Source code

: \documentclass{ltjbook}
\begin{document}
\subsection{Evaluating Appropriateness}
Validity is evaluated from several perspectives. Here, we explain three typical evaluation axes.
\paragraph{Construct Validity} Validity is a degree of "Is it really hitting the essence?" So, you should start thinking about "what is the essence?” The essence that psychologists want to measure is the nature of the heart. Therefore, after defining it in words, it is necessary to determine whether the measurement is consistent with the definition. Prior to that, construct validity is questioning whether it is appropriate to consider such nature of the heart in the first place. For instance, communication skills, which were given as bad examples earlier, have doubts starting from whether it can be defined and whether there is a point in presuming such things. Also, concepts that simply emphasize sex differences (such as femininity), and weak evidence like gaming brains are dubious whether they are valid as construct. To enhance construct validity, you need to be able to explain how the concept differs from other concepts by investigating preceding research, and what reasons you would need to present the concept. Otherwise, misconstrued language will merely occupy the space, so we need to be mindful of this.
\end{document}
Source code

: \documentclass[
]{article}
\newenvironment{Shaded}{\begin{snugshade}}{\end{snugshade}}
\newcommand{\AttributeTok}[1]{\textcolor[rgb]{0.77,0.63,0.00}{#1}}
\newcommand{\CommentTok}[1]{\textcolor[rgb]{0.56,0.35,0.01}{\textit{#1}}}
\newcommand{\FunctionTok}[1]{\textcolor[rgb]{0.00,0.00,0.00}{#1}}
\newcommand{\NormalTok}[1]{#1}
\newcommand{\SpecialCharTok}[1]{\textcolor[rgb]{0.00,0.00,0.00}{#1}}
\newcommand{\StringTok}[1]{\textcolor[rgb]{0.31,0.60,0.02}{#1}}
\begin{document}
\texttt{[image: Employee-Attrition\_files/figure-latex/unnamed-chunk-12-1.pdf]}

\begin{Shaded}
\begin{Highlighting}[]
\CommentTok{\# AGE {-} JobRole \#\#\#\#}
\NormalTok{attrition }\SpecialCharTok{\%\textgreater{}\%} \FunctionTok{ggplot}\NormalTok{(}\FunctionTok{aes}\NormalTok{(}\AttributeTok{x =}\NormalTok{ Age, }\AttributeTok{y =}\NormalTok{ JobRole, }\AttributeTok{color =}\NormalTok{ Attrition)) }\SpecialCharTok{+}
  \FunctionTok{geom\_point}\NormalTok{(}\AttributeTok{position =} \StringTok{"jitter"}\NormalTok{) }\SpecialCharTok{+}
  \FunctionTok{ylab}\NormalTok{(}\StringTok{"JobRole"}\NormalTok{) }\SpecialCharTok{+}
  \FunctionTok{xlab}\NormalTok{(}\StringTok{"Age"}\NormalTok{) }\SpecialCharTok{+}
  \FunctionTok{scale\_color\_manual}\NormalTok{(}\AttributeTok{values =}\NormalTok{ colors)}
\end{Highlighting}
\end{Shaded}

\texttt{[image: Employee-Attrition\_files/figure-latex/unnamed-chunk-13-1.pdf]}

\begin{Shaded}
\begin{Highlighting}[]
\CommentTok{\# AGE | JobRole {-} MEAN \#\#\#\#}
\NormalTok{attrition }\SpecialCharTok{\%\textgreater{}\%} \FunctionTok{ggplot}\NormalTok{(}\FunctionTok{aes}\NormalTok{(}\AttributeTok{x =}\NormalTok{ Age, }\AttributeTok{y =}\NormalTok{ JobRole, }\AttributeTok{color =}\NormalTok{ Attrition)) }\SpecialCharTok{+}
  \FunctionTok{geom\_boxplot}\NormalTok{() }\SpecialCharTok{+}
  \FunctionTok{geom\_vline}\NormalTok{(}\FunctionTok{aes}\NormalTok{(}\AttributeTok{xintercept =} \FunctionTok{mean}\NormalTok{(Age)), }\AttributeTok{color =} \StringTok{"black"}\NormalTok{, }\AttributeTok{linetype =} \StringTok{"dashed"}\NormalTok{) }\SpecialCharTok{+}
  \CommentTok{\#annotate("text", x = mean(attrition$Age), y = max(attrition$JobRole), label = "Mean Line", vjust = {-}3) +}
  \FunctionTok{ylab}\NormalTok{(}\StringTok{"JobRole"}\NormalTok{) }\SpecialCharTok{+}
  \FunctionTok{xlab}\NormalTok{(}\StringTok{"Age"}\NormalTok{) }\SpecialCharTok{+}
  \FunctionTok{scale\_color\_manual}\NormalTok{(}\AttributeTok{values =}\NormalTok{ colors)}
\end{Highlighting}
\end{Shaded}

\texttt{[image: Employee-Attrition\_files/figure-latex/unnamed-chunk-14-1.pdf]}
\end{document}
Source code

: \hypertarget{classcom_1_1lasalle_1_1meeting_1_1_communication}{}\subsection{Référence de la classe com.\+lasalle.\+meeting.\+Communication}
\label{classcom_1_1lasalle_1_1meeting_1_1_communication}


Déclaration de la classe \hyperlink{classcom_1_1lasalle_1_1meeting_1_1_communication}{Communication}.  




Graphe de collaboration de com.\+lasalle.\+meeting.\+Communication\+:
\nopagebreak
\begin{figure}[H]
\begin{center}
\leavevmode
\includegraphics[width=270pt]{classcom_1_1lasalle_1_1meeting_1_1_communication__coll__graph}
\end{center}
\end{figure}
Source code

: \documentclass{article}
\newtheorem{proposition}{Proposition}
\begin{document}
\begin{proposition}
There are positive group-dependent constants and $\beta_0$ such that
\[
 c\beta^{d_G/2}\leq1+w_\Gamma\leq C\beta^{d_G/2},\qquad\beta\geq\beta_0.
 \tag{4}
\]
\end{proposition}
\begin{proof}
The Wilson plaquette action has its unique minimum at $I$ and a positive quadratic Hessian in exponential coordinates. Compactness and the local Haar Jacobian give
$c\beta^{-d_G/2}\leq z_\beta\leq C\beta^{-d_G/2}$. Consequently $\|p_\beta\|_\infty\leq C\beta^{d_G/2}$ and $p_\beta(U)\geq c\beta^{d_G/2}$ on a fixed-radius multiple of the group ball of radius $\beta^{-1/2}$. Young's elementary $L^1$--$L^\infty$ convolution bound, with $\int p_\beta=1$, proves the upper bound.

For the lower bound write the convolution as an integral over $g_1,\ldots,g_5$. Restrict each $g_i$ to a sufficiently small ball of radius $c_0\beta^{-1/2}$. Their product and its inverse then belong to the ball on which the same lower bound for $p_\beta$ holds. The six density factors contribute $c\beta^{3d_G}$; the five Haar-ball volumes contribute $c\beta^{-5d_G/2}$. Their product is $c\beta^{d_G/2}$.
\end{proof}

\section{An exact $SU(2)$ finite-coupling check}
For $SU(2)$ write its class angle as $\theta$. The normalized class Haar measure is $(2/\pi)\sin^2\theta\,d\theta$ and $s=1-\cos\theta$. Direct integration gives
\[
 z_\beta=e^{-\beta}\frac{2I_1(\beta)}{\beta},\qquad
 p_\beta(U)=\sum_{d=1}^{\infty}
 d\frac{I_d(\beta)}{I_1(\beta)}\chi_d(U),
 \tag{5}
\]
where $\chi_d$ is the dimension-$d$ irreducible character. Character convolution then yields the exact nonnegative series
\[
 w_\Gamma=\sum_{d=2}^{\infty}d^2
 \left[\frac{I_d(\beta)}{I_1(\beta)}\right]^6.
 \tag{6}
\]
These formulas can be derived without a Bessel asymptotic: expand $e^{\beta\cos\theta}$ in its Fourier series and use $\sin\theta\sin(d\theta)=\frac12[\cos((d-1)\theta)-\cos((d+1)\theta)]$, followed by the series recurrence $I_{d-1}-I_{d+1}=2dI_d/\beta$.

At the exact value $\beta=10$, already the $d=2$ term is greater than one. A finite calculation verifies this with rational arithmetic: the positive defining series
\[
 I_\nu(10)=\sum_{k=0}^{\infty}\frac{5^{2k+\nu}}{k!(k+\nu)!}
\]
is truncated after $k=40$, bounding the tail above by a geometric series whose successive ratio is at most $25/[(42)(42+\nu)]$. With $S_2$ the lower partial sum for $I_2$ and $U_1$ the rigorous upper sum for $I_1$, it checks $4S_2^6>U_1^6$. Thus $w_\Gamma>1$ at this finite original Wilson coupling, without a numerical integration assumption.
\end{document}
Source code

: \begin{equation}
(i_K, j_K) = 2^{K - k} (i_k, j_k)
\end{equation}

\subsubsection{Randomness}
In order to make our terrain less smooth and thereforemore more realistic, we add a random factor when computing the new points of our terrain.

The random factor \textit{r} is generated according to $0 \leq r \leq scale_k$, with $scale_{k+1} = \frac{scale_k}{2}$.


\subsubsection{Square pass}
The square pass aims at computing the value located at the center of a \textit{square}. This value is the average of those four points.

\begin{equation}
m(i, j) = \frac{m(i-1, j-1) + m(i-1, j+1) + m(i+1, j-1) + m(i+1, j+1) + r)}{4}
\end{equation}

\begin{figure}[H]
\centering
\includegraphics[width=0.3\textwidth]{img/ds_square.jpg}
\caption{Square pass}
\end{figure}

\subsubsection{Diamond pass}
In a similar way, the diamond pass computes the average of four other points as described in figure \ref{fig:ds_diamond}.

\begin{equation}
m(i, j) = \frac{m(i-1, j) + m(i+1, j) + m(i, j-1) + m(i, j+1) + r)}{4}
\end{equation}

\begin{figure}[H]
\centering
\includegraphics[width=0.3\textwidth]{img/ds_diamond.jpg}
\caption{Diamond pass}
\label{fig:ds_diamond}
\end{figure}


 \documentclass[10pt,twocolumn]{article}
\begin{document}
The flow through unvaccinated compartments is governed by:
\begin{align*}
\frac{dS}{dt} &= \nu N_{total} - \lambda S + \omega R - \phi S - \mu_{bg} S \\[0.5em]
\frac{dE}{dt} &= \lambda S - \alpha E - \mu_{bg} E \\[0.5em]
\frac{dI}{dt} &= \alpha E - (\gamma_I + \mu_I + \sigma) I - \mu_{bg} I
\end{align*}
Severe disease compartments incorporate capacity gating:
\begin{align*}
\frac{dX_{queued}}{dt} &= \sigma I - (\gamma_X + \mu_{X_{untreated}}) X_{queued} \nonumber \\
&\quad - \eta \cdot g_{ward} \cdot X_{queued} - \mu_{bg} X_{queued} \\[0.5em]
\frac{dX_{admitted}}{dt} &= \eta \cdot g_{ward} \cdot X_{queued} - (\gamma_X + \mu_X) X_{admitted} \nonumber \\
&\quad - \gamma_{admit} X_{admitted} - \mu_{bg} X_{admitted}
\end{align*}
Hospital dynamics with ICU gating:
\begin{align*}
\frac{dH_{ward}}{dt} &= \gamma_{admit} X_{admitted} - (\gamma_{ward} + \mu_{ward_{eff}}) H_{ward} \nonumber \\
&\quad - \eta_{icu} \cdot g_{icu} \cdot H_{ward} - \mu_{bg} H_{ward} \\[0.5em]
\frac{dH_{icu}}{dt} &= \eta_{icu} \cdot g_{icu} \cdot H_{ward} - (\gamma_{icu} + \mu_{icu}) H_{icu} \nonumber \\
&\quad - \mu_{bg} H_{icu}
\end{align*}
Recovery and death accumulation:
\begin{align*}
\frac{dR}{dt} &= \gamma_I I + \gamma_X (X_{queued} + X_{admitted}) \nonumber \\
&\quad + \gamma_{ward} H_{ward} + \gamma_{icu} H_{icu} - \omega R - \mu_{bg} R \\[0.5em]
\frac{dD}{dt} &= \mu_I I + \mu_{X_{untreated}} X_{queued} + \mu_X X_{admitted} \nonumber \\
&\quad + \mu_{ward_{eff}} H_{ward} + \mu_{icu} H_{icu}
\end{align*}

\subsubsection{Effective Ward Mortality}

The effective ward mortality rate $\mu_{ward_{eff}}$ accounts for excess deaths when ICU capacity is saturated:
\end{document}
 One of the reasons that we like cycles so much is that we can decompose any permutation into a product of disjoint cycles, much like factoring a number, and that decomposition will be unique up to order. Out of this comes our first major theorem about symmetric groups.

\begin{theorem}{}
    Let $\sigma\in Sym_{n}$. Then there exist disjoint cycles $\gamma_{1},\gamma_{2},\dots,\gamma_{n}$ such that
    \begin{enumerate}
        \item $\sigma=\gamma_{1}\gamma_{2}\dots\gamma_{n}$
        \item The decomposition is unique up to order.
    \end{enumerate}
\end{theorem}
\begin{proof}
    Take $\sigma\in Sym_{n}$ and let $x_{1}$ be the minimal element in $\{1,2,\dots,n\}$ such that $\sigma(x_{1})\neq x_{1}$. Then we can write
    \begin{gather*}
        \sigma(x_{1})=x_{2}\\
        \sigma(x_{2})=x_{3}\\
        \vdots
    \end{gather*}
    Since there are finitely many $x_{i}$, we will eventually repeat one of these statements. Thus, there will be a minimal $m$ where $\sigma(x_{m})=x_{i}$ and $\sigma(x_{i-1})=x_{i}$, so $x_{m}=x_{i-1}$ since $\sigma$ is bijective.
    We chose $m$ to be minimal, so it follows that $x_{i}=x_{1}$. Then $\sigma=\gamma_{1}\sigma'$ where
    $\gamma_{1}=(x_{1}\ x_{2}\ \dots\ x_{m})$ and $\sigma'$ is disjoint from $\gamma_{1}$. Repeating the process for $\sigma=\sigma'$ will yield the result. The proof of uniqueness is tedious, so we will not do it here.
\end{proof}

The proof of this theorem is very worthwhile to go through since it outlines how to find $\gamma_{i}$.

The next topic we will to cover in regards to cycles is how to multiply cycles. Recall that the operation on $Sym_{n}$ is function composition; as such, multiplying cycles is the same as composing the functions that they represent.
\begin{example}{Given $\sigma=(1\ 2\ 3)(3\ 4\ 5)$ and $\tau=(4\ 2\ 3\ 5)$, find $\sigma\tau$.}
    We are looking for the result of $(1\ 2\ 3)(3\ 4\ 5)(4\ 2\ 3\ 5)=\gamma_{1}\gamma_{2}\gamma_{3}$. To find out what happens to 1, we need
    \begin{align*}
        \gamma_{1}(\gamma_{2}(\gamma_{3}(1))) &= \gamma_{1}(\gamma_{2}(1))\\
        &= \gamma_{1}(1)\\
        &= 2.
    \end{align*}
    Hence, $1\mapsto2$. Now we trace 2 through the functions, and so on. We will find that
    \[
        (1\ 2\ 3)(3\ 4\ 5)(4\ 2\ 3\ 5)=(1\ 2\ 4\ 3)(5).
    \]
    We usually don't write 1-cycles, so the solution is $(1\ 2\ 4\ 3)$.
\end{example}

++++

• **Work order**: Taking the entries from their first line through the line with "Validity is evaluated", inclusive, restate each line word for word and give nothing else.

• **Written answer**:
Source code

: \documentclass{ltjbook}
\begin{document}
\subsection{Evaluating Appropriateness}
Validity is evaluated from several perspectives. Here, we explain three typical evaluation axes.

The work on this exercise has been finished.